I spent years in different colleges; trying to figure out what I wanted to be when I grew up! After an associate’s degree in health science and a bachelor’s degree in English/Literature with a minor in Sociology, I got a job as a bartender, where I earned my income, but my real passion was in reading and writing!
All my life, I doodled little poems and songs; and as I grew up, they turned into short stories and then into entire novels!
I’ve never actually published anything, nor tried, but my attention became directed here, in mysticism, after the move back to my hometown. This was when I first picked up those tarot cards that were collecting dust on my bookshelf for years. The first time I held them in my hands, I knew I had found my calling. The writing… the reading… the love of all things magical and fantastical… Harry Potter… Lord of the Rings… Doctor who… Star Wars… Faeries…. Witches… Elves… and so on…
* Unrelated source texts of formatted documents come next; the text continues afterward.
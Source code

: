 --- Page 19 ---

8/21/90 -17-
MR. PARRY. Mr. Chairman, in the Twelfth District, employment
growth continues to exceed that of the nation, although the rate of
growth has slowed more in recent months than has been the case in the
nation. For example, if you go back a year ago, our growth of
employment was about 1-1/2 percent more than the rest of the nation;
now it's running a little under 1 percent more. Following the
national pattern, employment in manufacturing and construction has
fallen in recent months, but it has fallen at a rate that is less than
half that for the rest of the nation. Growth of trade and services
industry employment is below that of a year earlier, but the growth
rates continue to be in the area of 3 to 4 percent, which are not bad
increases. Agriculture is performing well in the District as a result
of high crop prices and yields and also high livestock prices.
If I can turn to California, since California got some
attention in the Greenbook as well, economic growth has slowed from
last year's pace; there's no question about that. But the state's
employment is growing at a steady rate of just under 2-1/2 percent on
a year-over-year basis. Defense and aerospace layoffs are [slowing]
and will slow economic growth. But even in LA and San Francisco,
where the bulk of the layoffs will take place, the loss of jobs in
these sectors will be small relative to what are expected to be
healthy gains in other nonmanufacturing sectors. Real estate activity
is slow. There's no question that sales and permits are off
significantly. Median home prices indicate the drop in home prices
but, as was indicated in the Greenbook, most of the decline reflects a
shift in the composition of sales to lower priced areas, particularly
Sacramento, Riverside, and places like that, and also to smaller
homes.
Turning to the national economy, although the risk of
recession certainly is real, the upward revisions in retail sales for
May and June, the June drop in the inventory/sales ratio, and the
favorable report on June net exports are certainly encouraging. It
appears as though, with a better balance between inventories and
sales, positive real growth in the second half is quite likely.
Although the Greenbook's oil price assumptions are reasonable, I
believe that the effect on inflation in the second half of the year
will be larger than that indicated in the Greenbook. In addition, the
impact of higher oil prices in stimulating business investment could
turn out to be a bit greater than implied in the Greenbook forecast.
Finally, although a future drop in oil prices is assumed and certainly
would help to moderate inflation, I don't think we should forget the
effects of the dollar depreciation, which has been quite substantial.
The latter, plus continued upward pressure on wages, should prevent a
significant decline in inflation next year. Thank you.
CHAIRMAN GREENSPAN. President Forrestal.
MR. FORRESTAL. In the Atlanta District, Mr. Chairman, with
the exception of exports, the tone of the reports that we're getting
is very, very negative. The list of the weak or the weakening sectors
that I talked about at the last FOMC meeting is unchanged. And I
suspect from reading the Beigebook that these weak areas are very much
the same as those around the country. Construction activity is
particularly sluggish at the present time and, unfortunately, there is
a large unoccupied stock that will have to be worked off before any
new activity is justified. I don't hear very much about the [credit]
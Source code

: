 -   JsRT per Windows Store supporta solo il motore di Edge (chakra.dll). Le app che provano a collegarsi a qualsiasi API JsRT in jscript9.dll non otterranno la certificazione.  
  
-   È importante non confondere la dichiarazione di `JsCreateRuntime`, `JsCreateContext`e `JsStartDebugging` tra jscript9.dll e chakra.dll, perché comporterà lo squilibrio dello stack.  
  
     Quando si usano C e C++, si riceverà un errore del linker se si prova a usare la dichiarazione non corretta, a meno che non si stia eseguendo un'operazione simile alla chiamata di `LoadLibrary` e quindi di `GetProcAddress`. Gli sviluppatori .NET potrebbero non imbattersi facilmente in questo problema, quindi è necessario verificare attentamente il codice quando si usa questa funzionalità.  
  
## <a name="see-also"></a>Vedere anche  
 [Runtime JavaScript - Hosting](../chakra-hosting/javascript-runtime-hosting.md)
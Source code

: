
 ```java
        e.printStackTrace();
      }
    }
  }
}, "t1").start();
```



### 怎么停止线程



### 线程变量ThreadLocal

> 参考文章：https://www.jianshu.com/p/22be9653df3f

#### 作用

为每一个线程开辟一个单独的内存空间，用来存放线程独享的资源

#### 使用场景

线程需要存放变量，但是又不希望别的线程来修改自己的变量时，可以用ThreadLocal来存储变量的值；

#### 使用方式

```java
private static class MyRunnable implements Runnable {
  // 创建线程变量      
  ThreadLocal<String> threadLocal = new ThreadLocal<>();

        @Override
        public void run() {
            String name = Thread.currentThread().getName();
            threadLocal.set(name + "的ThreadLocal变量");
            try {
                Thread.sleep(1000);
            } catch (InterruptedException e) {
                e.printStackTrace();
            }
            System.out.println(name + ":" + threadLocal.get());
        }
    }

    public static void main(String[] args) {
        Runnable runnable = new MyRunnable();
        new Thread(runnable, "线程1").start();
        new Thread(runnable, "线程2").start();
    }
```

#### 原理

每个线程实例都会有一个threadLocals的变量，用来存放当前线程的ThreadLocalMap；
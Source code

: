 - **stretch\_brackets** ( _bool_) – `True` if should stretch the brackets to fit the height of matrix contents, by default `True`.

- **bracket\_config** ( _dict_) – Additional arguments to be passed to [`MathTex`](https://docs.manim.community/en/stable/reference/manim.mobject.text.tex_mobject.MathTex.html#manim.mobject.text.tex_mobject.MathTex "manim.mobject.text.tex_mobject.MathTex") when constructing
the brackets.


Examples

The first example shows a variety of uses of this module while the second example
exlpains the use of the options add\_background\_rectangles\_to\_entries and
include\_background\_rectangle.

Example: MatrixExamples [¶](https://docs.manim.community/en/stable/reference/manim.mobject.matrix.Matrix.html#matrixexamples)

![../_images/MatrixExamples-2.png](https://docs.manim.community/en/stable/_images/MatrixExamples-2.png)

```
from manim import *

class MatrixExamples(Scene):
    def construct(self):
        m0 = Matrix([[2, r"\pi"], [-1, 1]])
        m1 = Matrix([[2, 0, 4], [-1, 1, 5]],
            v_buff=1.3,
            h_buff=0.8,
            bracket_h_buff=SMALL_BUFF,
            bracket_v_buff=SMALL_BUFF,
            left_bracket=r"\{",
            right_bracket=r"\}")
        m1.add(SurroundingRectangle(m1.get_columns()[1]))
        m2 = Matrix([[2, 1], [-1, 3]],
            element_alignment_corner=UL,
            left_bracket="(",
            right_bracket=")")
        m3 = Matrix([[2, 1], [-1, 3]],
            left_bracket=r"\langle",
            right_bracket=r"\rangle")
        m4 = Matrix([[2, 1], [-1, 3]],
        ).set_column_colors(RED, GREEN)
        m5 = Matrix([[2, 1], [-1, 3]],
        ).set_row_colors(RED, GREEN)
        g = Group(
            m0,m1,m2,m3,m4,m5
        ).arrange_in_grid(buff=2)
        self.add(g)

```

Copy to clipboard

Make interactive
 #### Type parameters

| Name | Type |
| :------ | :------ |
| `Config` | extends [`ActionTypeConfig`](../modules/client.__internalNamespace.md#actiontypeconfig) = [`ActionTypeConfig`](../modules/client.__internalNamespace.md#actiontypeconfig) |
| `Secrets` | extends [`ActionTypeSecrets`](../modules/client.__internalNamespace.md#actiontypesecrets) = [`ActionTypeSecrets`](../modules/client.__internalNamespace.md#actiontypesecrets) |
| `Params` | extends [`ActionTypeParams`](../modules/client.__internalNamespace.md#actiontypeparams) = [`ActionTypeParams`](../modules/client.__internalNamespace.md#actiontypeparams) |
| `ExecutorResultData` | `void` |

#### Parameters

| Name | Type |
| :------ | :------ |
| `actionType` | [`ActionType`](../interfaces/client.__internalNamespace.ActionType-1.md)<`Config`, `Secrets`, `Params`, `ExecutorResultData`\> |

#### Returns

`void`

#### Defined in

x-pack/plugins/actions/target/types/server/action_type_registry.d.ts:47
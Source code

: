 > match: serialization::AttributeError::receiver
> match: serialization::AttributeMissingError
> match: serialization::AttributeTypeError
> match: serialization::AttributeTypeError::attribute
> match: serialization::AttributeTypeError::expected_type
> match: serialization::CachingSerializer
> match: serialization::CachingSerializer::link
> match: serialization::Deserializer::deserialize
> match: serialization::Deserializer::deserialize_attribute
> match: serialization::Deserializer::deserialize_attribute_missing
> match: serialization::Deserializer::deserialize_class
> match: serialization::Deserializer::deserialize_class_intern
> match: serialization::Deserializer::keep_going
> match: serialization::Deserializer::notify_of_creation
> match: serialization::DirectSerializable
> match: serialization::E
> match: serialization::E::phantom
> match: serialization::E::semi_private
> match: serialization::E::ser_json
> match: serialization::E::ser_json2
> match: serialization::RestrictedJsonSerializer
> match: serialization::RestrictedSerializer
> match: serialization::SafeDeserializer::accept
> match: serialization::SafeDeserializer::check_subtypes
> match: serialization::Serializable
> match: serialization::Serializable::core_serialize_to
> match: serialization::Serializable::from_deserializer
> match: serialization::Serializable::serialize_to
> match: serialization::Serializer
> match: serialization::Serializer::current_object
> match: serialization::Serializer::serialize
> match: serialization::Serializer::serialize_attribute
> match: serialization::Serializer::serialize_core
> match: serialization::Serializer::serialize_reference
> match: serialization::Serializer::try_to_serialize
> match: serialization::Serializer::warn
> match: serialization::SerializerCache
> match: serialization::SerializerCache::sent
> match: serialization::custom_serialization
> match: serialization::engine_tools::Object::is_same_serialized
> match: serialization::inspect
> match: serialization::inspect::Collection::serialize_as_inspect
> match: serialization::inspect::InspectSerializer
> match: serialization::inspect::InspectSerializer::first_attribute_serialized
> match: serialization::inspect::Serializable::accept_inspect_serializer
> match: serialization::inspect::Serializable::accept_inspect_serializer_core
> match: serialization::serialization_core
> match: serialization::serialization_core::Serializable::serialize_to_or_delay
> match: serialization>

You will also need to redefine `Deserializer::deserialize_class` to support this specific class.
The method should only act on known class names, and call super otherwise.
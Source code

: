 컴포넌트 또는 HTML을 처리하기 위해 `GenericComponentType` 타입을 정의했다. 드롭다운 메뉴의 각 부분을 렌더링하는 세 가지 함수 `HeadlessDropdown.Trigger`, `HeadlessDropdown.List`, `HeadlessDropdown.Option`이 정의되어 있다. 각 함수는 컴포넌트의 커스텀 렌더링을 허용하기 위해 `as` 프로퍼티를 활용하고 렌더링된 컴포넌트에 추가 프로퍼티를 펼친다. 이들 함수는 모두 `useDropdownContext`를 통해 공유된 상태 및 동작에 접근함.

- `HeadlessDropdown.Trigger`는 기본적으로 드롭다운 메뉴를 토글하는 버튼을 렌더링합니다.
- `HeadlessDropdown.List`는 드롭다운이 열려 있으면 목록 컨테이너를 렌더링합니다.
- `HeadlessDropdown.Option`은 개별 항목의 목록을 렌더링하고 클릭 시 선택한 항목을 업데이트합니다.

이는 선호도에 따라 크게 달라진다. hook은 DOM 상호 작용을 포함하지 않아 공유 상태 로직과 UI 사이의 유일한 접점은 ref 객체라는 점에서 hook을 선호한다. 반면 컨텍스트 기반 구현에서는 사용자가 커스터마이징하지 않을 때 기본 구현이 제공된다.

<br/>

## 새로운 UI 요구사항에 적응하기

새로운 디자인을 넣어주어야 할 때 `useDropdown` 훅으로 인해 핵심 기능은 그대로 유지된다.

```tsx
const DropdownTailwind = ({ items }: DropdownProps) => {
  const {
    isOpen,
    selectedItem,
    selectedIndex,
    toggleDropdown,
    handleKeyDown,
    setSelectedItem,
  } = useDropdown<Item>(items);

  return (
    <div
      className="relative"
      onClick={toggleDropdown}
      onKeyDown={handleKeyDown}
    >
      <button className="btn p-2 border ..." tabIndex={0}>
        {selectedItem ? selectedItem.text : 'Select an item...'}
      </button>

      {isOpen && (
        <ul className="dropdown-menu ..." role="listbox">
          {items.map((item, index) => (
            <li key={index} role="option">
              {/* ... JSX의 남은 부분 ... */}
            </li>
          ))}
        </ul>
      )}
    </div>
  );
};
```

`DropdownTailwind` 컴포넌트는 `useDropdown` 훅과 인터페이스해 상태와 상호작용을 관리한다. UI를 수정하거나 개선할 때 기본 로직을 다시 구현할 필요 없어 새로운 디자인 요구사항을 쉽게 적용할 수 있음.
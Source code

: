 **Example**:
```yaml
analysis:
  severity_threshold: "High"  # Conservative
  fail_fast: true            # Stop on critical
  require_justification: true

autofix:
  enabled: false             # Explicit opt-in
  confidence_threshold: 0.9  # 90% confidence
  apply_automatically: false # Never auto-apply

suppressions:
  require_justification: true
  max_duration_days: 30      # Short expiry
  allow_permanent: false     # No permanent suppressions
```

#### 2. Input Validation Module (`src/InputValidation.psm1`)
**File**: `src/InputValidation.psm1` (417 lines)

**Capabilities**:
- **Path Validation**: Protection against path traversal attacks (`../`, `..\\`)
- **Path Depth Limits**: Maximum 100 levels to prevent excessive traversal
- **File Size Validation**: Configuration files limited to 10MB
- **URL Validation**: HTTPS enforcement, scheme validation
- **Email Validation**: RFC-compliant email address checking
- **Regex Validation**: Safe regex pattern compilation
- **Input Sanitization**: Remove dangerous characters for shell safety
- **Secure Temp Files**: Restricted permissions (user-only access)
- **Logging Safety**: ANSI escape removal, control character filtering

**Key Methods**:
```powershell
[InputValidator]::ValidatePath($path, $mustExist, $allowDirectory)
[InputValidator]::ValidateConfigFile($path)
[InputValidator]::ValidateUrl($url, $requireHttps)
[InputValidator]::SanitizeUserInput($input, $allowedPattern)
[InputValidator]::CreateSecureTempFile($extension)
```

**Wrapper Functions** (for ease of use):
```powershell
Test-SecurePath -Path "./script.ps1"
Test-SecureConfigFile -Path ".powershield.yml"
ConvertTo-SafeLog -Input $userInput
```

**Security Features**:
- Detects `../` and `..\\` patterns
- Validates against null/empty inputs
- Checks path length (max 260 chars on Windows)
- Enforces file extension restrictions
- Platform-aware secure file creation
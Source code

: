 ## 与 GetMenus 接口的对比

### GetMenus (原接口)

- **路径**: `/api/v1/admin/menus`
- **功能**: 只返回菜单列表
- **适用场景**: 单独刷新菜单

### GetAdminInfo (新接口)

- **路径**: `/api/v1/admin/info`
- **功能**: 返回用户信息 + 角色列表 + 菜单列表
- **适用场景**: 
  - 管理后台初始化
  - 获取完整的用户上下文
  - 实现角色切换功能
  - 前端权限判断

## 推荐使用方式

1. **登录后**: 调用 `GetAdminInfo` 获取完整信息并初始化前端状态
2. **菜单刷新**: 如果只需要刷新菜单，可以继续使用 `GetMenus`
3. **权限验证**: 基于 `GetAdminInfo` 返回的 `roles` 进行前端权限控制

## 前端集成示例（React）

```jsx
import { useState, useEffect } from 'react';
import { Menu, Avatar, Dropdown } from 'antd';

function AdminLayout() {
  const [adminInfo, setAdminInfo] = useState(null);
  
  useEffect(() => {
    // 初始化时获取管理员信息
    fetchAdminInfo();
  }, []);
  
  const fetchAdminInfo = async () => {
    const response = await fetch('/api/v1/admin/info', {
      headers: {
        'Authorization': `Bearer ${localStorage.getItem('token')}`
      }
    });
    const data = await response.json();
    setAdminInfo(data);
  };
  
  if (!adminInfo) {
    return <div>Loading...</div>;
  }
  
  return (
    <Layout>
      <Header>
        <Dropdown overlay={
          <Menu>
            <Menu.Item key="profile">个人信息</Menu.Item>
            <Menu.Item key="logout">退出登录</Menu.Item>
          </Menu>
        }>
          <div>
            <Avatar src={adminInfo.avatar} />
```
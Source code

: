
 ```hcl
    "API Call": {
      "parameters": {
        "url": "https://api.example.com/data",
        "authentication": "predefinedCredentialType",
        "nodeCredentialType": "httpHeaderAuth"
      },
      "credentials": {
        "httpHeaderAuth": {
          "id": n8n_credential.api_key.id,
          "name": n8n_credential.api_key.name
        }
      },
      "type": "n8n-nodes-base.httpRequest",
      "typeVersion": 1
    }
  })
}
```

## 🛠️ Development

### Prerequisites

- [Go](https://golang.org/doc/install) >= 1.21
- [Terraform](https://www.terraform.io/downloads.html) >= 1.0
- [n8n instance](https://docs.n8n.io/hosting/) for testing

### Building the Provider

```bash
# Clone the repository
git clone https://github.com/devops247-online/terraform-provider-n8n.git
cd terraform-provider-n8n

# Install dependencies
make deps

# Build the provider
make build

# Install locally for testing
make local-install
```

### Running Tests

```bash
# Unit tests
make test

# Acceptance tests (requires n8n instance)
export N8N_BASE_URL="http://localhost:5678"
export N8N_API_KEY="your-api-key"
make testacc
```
In the back of my mind and always in my heart, something about all of the things I watched, read, and wrote, somehow felt real. I just couldn’t deny it. A very strange sequence of events happened that led me right here to you. Money is helpful, sure, but this blog is made for a very different purpose.
I had always believed in science and in early adulthood, I strayed away from religion. In the later years of my twenties, my life had really taken a turn. It was almost like everything inside of me had shifted somehow. I had a magnetic draw toward things I just couldn’t understand.
Before I knew it, I was reading tarot cards and palms and being validated by those who allowed me the opportunity. I was told I should make business cards or begin a blog. For a couple of years, I denied the idea, thinking I wasn’t good enough. After Numerology and Astrology came into the picture and my knowledge became a very wide scope, I felt this undeniable pressure inside of me to put myself out there.
Let me just say…. I would have never done such a thing a couple of years ago.
I went warp-speed through a tunnel and was thrown out the other side and shoved into a crowd of wide eyes, all waiting to see what I’d do.
That’s how it felt, anyway.
If you’re here with me right now, I hope you feel the warmth and genuinity I wish to share with you. This isn’t my job. This is my purpose for living and I hope to help you find yours too.
Thank You so much for spending your time here!